They looked at each other and she could see it in his eyes, see that he believed it. She could also see that he would never admit it, because that involved admitting to care, admitting to have cared so much he had forced himself back into a child, forced his own memories out of his head.

They both turned back towards the Matrix at the same time, just looking at it sending shudders over both their bodies.

“I don't... want to...” he muttered and she sighed.

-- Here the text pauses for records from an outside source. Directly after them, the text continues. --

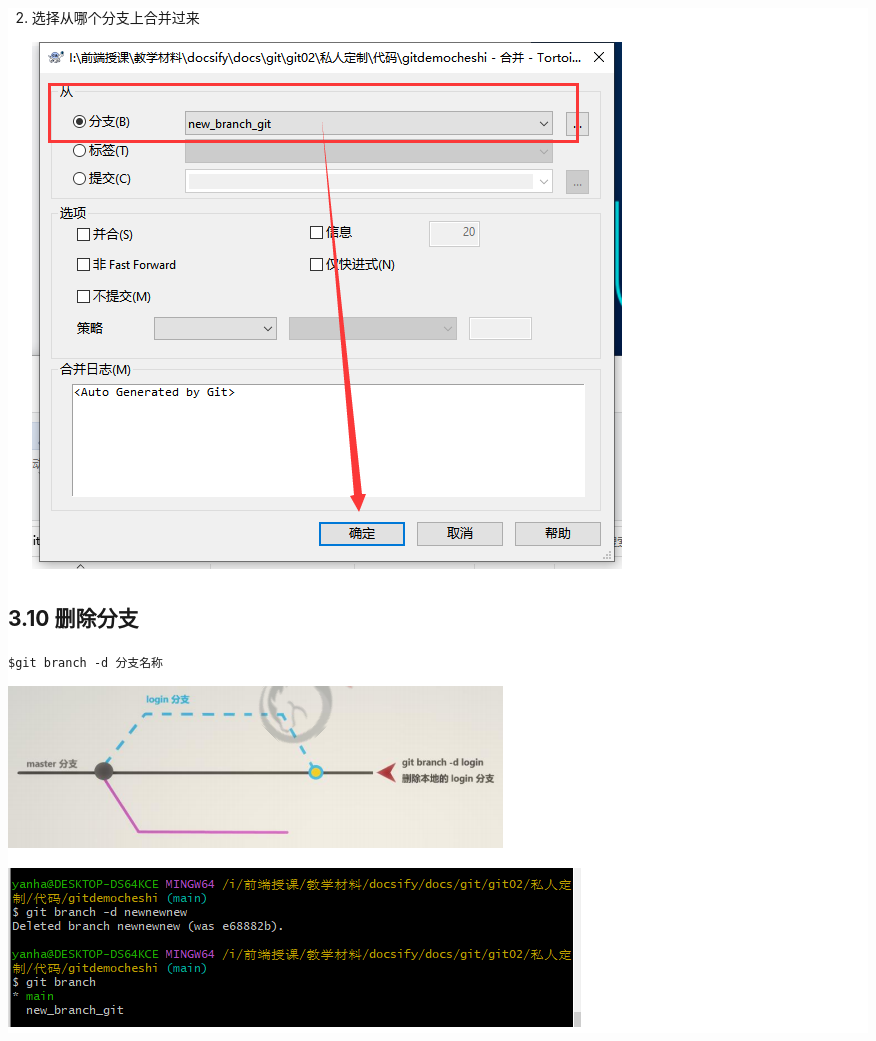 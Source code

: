 2. 选择从哪个分支上合并过来

   ![image-20220518214108160](images/image-20220518214108160.png)

## 3.10 删除分支

```
$git branch -d 分支名称
```

![image-20220518214224255](images/image-20220518214224255.png)

![image-20220518214253876](images/image-20220518214253876.png)
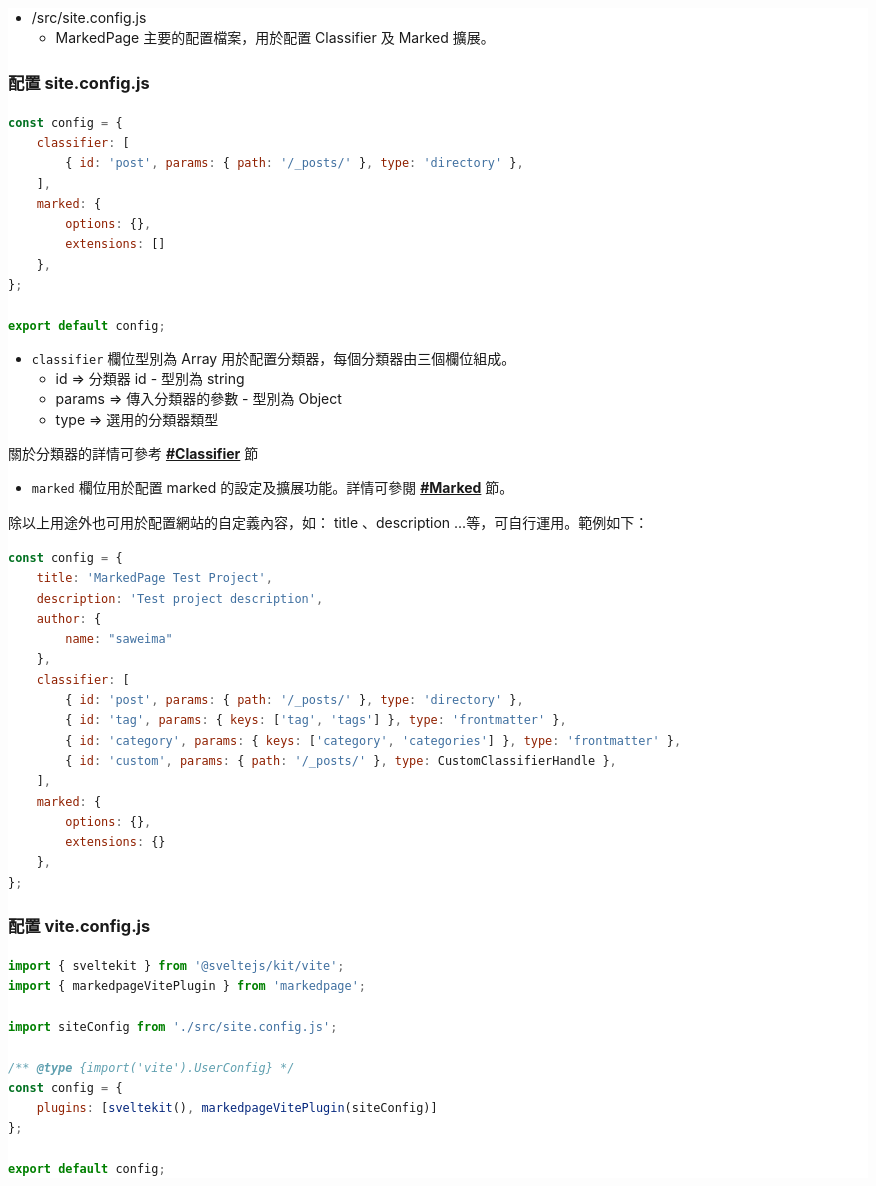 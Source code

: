 - /src/site.config.js
  - MarkedPage 主要的配置檔案，用於配置 Classifier 及 Marked 擴展。

### 配置 site.config.js

```js
const config = {
	classifier: [
		{ id: 'post', params: { path: '/_posts/' }, type: 'directory' },
	],
	marked: {
		options: {},
		extensions: []
	},
};

export default config;
```
- `classifier` 欄位型別為 Array 用於配置分類器，每個分類器由三個欄位組成。
  - id	=>  分類器 id - 型別為 string
  - params	=> 傳入分類器的參數 - 型別為 Object 
  - type	=>  選用的分類器類型

關於分類器的詳情可參考 [**#Classifier**](#classifier) 節

- `marked` 欄位用於配置 marked  的設定及擴展功能。詳情可參閱 [**#Marked**](#marked) 節。


除以上用途外也可用於配置網站的自定義內容，如： title 、description ...等，可自行運用。範例如下：
```js
const config = {
	title: 'MarkedPage Test Project',
	description: 'Test project description',
	author: {
		name: "saweima"
	},
	classifier: [
		{ id: 'post', params: { path: '/_posts/' }, type: 'directory' },
		{ id: 'tag', params: { keys: ['tag', 'tags'] }, type: 'frontmatter' },
		{ id: 'category', params: { keys: ['category', 'categories'] }, type: 'frontmatter' },
		{ id: 'custom', params: { path: '/_posts/' }, type: CustomClassifierHandle },
	],
	marked: {
		options: {},
		extensions: {}
	},
};

```

### 配置 vite.config.js

```js
import { sveltekit } from '@sveltejs/kit/vite';
import { markedpageVitePlugin } from 'markedpage';

import siteConfig from './src/site.config.js';

/** @type {import('vite').UserConfig} */
const config = {
	plugins: [sveltekit(), markedpageVitePlugin(siteConfig)]
};

export default config;
```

“Well, neither did I. But it wasn't all bad.”

He raised an eyebrow.

“We had a beach wedding.”

And with one glorious, wonderful, so long hoped for break of the darkness on his face, he broke out into hoarse laughter, and it sounded less insane, more genuine this time.

The Doctor grinned, the sound making her hearts beat faster in wild hope.

“I don't even like beaches.”

“Yeah you did!”

“I did not. I always get sand everywhere. I told you, it's...”

He stopped, shock spreading on his face.

“You did tell me,” she whispered. “You said you'd only do this here because I liked this beach and because you to marry me on every other planet in the galaxy, each of them without sand.”

He frowned, his gaze stuck on the ground as he thought.

“It hurts,” he finally brought out, still looking to the floor. “Loving you, Doctor, it bloody hurts.”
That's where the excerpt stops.